NAD+ and the Hallmarks of Aging Series – Part 7: Cellular senescence – ALIVE BY SCIENCE – Bioavailable NAD+ Boosters

NAD+ and the Hallmarks of Aging Series – Part 7: Cellular senescence

Cellular senescence – Aging at the cellular level

Cellular senescence is generally defined as a loss of the ability to divide followed by some secretive phenotypes. This phenomenon is first described by Hayflick in 1961, which is primarily caused by telomere shortening or other kinds of DNA damage. As DNA damage is typically inevitable during the DNA replication processes, senescent cells are actually universal: they do not only exist in the old tissues, but also in young tissues.

A previous study suggests that 8% of cells are senescent cells in the liver of young mice and in very old mice, the percentage of senescent cells reaches 17% (read more at Wang et al. 2009 https://onlinelibrary.wiley.com/doi/full/10.1111/j.1474-9726.2009.00481.x).

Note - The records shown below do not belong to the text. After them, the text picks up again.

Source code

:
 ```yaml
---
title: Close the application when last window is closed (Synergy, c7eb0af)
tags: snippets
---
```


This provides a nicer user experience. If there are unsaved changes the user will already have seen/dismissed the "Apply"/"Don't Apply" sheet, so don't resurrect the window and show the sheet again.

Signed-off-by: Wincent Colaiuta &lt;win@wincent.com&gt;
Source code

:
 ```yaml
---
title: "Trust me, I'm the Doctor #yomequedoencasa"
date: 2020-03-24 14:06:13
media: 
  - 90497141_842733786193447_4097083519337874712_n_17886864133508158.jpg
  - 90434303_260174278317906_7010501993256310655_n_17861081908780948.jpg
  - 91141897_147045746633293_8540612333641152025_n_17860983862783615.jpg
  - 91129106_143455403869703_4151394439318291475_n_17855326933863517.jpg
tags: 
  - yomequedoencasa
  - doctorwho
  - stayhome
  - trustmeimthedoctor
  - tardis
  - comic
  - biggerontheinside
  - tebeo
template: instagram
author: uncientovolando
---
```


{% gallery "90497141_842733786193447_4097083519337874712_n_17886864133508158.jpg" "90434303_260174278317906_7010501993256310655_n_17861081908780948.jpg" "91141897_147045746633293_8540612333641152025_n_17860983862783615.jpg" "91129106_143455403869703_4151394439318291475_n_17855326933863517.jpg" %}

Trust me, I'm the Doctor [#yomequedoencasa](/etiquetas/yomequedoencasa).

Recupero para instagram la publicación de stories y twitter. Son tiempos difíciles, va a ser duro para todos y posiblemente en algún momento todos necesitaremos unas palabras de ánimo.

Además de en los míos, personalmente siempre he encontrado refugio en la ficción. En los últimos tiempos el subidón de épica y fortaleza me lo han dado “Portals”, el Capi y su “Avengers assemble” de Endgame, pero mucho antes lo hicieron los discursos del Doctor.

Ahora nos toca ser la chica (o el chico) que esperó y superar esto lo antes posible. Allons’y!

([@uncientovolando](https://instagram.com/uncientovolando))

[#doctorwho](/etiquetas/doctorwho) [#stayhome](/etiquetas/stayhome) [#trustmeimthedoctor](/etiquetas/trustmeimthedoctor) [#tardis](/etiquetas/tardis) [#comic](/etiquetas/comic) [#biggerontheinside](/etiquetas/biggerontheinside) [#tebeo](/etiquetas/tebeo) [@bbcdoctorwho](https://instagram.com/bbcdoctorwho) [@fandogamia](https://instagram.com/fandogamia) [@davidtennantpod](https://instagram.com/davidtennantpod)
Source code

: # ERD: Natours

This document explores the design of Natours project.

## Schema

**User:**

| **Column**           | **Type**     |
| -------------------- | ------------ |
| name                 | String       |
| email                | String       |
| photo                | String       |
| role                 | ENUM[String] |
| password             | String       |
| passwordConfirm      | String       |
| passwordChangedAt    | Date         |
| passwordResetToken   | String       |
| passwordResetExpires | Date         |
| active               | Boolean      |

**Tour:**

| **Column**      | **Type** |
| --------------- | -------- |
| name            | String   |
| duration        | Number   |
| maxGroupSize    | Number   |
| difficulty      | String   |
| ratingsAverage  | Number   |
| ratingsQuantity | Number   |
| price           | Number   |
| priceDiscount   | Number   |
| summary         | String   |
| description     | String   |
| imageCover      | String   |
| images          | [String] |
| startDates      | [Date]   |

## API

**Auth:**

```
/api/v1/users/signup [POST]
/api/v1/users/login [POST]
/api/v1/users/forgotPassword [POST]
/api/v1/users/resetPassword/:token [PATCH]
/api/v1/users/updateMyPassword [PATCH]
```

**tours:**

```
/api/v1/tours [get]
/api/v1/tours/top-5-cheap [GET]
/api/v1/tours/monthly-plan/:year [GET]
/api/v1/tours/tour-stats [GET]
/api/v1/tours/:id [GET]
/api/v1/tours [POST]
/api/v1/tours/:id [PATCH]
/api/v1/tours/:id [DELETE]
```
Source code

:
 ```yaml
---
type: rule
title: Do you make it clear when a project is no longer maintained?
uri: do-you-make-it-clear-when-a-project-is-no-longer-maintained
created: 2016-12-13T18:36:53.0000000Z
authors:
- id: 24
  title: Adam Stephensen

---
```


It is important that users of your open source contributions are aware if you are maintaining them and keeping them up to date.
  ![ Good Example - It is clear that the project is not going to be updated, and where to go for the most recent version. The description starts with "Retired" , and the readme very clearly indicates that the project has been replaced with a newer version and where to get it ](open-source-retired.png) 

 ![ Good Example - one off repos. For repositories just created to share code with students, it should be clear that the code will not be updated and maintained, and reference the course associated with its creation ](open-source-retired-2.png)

Similar results were observed in the skin, lung, and spleen, but no changes were observed in the heart, skeletal muscle, or kidney, suggesting these issues are more resistant to the age-related accumulation of senescent cells.

 

Cellular Senescence
Senescent cells (colored) in young and old tissue (Wang et al. 2009)

 

Cellular senescence as a protective mechanism in young tissue

Since the number of senescent cells increases during aging, it is easy to assume that cellular senescence is a “bad thing” that contributes to aging. However, as a genetically “programmed” pro-cedure, there is an evolutionary purpose. Senescent cells prevent the propagation of damaged cells by actively suspending their ability to replicate and also trigger their removal by recruiting immune cells.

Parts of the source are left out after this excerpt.